Figure 3. Possible mechanisms by which a ketone ester can improve endurance performance and provide neuroprotection in Parkinson’s disease. (i) By safely shifting blood pH to induce the Bohr Effect, the ketone ester (KE) supplement can increase oxygen delivery to skeletal muscle and increase VO2. (ii) β-HB shifts exercise metabolism toward mitochondrial oxidative phosphorylation during exercise relative to glycolysis, reducing lactate production. (iii) In mitochondria, β-HB can increase the redox span of the respiratory chain, thereby increasing the efficiency of energy production by oxidative metabolism. (iv) In Parkinson’s disease, complex I (CI) is damaged and underactive, whereas complex II (CII) is entirely functional. By increasing β-oxidation of intramuscular triglycerides and increasing succinate, β-HB can increase CII flux and circumvent the CI blockade. (v) In addition to reducing oxidative stress and inflammation (not shown), β-HB produced during exercise inhibits HDACs and activates CREB/CRP signaling to upregulate neuroprotective BDNF expression.

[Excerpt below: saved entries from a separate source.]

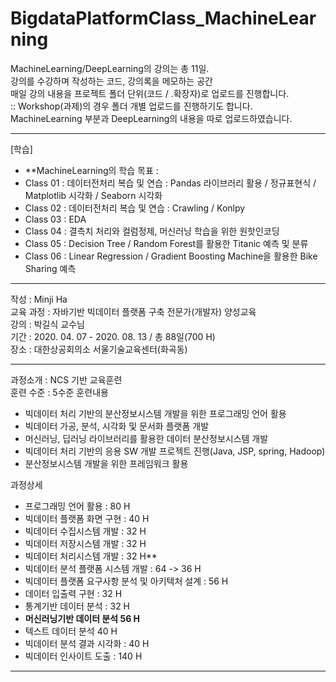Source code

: # BigdataPlatformClass_MachineLearning
 
MachineLearning/DeepLearning의 강의는 총 11일.  
강의를 수강하며 작성하는 코드, 강의록을 메모하는 공간  
매일 강의 내용을 프로젝트 폴더 단위(코드 / .확장자)로 업로드를 진행합니다.  
:: Workshop(과제)의 경우 폴더 개별 업로드를 진행하기도 합니다.
MachineLearning 부분과 DeepLearning의 내용을 따로 업로드하였습니다.

<hr>   

[학습]
- **MachineLearning의 학습 목표 : 
- Class 01 : 데이터전처리 복습 및 연습 : Pandas 라이브러리 활용 / 정규표현식 / Matplotlib 시각화 / Seaborn 시각화
- Class 02 : 데이터전처리 복습 및 연습 : Crawling / Konlpy
- Class 03 : EDA
- Class 04 : 결측치 처리와 컬럼정제, 머신러닝 학습을 위한 원핫인코딩
- Class 05 : Decision Tree / Random Forest를 활용한 Titanic 예측 및 분류
- Class 06 : Linear Regression / Gradient Boosting Machine을 활용한 Bike Sharing 예측

<hr>

작성 : Minji Ha <br>
교육 과정 : 자바기반 빅데이터 플랫폼 구축 전문가(개발자) 양성교육    
강의 : 박길식 교수님    
기간 : 2020. 04. 07 - 2020. 08. 13 / 총 88일(700 H)     
장소 : 대한상공회의소 서울기술교육센터(화곡동)    

<hr> 

과정소개 : NCS 기반 교육훈련  
훈련 수준 : 5수준 
훈련내용  
* 빅데이터 처리 기반의 분산정보시스템 개발을 위한 프로그래밍 언어 활용
* 빅데이터 가공, 분석, 시각화 및 문서화 플랫폼 개발 
* 머신러닝, 딥러닝 라이브러리를 활용한 데이터 분산정보시스템 개발    
* 빅데이터 처리 기반의 응용 SW 개발 프로젝트 진행(Java, JSP, spring, Hadoop)    
* 분산정보시스템 개발을 위한 프레임워크 활용 

과정상세 
* 프로그래밍 언어 활용 : 80 H 
* 빅데이터 플랫폼 화면 구현 : 40 H  
* 빅데이터 수집시스템 개발 : 32 H 
* 빅데이터 저장시스템 개발 : 32 H   
* 빅데이터 처리시스템 개발 : 32 H** 
* 빅데이터 분석 플랫폼 시스템 개발 : 64 -> 36 H
* 빅데이터 플랫폼 요구사항 분석 및 아키텍처 설계 : 56 H
* 데이터 입출력 구현 : 32 H 
* 통계기반 데이터 분석 : 32 H 
* **머신러닝기반 데이터 분석 56 H**
* 텍스트 데이터 분석 40 H
* 빅데이터 분석 결과 시각화 : 40 H 
* 빅데이터 인사이트 도출 : 140 H 
  

<hr>
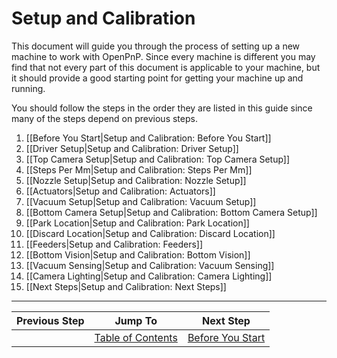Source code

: # Setup and Calibration

This document will guide you through the process of setting up a new machine to work with OpenPnP. Since every machine is different you may find that not every part of this document is applicable to your machine, but it should provide a good starting point for getting your machine up and running.

You should follow the steps in the order they are listed in this guide since many of the steps depend on previous steps.

1. [[Before You Start|Setup and Calibration: Before You Start]]
2. [[Driver Setup|Setup and Calibration: Driver Setup]]
3. [[Top Camera Setup|Setup and Calibration: Top Camera Setup]]
4. [[Steps Per Mm|Setup and Calibration: Steps Per Mm]]
5. [[Nozzle Setup|Setup and Calibration: Nozzle Setup]]
6. [[Actuators|Setup and Calibration: Actuators]]
7. [[Vacuum Setup|Setup and Calibration: Vacuum Setup]]
8. [[Bottom Camera Setup|Setup and Calibration: Bottom Camera Setup]]
9. [[Park Location|Setup and Calibration: Park Location]]
10. [[Discard Location|Setup and Calibration: Discard Location]]
11. [[Feeders|Setup and Calibration: Feeders]]
12. [[Bottom Vision|Setup and Calibration: Bottom Vision]]
13. [[Vacuum Sensing|Setup and Calibration: Vacuum Sensing]]
14. [[Camera Lighting|Setup and Calibration: Camera Lighting]]
15. [[Next Steps|Setup and Calibration: Next Steps]]

***

| Previous Step                 | Jump To                 | Next Step                                   |
| ----------------------------- | ----------------------- | ------------------------------------------- |
| | [Table of Contents](https://github.com/openpnp/openpnp/wiki/Setup-and-Calibration) | [Before You Start](https://github.com/openpnp/openpnp/wiki/Setup-and-Calibration%3A-Before-You-Start) |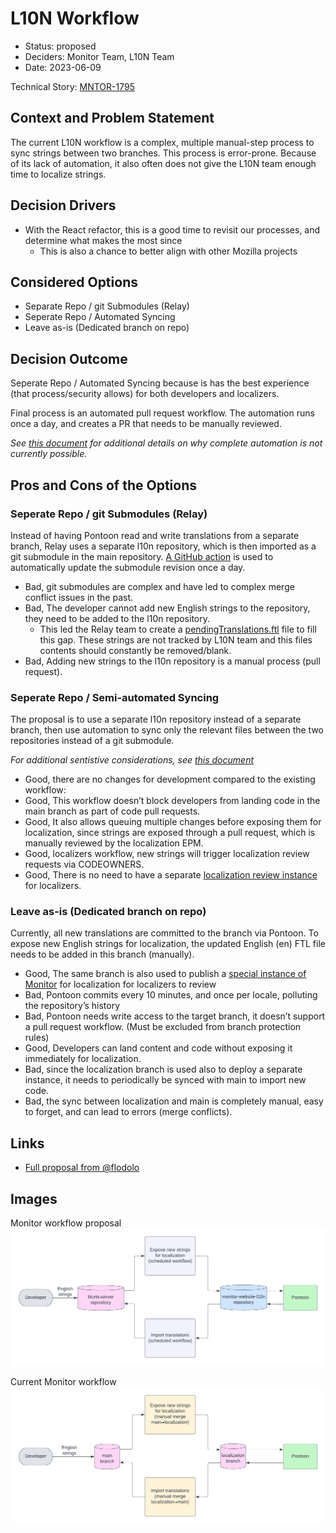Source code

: # L10N Workflow

* Status: proposed
* Deciders: Monitor Team, L10N Team
* Date: 2023-06-09

Technical Story: [MNTOR-1795](https://mozilla-hub.atlassian.net/browse/MNTOR-1795)

## Context and Problem Statement

The current L10N workflow is a complex, multiple manual-step process to sync strings between two branches. This process is error-prone. Because of its lack of automation, it also often does not give the L10N team enough time to localize strings. 

## Decision Drivers 

* With the React refactor, this is a good time to revisit our processes, and determine what makes the most since
  * This is also a chance to better align with other Mozilla projects

## Considered Options

* Separate Repo / git Submodules (Relay)
* Seperate Repo / Automated Syncing 
* Leave as-is (Dedicated branch on repo)

## Decision Outcome

Seperate Repo / Automated Syncing because is has the best experience (that process/security allows) for both developers and localizers. 

Final process is an automated pull request workflow. The automation runs once a day, and creates a PR that needs to be manually reviewed.

*See [this document](https://docs.google.com/document/d/12dRW85DNZpljmoS-U9KrZqV1nBDrT2g8WTpvTAM0HgY/edit?usp=sharing) for additional details on why complete automation is not currently possible.*

## Pros and Cons of the Options <!-- optional -->



### Seperate Repo / git Submodules (Relay)

Instead of having Pontoon read and write translations from a separate branch, Relay uses a separate l10n repository, which is then imported as a git submodule in the main repository. [A GitHub action](https://github.com/mozilla/fx-private-relay/blob/main/.github/workflows/l10n-sync.yml) is used to automatically update the submodule revision once a day.

* Bad, git submodules are complex and have led to complex merge conflict issues in the past. 
* Bad, The developer cannot add new English strings to the repository, they need to be added to the l10n repository.
    * This led the Relay team to create a [pendingTranslations.ftl](https://github.com/mozilla/fx-private-relay/blob/main/frontend/pendingTranslations.ftl) file to fill this gap. These strings are not tracked by L10N team and this files contents should constantly be removed/blank.
* Bad, Adding new strings to the l10n repository is a manual process (pull request).

### Seperate Repo / Semi-automated Syncing 

The proposal is to use a separate l10n repository instead of a separate branch, then use automation to sync only the relevant files between the two repositories instead of a git submodule.

*For additional sentistive considerations, see [this document](https://docs.google.com/document/d/12dRW85DNZpljmoS-U9KrZqV1nBDrT2g8WTpvTAM0HgY/edit?usp=sharing)* 

* Good, there are no changes for development compared to the existing workflow:
* Good, This workflow doesn’t block developers from landing code in the main branch as part of code pull requests.
* Good, It also allows queuing multiple changes before exposing them for localization, since strings are exposed through a pull request, which is manually reviewed by the localization EPM.
* Good, localizers workflow, new strings will trigger localization review requests via CODEOWNERS.
* Good, There is no need to have a separate [localization review instance](https://monitor-localization.herokuapp.com/) for localizers.

### Leave as-is (Dedicated branch on repo)

Currently, all new translations are committed to the branch via Pontoon. To expose new English strings for localization, the updated English (en) FTL file needs to be added in this branch (manually).

* Good, The same branch is also used to publish a [special instance of Monitor](https://monitor-localization.herokuapp.com/) for localization for localizers to review
* Bad, Pontoon commits every 10 minutes, and once per locale, polluting the repository’s history
* Bad, Pontoon needs write access to the target branch, it doesn’t support a pull request workflow. (Must be excluded from branch protection rules)
* Good, Developers can land content and code without exposing it immediately for localization.
* Bad, since the localization branch is used also to deploy a separate instance, it needs to periodically be synced with main to import new code.
* Bad, the sync between localization and main is completely manual, easy to forget, and can lead to errors (merge conflicts).


## Links <!-- optional -->

* [Full proposal from @flodolo](https://docs.google.com/document/d/1vc2TV9iMHY8lpDDd9aJUYAvhu-Ms1RcZBG80LqqDH0E/edit?usp=sharing)

## Images

Monitor workflow proposal
![monitor-workflow-proposal](/docs/adr/images/0006-localization-workflow/monitor-workflow-proposal.png)


Current Monitor workflow
![monitor-workflow](/docs/adr/images/0006-localization-workflow/monitor-workflow.png)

The trend to lower lactate levels post-exercise following KE+CHO ingestion, as compared to CHO ingestion, is also worth remarking upon in the context of the literature. Lactate levels were higher at baseline in our participants than one would expect of individuals without PD, which is consistent with research demonstrating ∼50% elevated resting lactate in patients with PD and metabolically similar conditions (multiple sclerosis and mitochondrial complex I (CI) deficiency) relative to healthy controls (Landin et al., 1974; Roef et al., 2002; Keytsman et al., 2019). The high baseline lactate may be explained by the 16–54% decreased peripheral CI activity in PD patients (Parker et al., 1989; Krige et al., 1992; Yoshino et al., 1992; Benecke et al., 1993; Haas et al., 1995; Blake et al., 1997; Petrus et al., 2019), including in skeletal muscle (Bindoff et al., 1991; Blin et al., 1994). We refer to this as the “CI blockade.” Impaired mitochondrial respiration would force a relative shift toward glycolysis, generating more lactate. KE+CHO supplementation in elite athletes diminishes lactate accumulation during exercise by ∼50% by shifting metabolism from glycolysis toward oxidative phosphorylation (Cox et al., 2016; Figure 3ii). Consistent with these prior findings, in the present study we observed the same trend toward a blunted lactate spike following the KE+CHO drink.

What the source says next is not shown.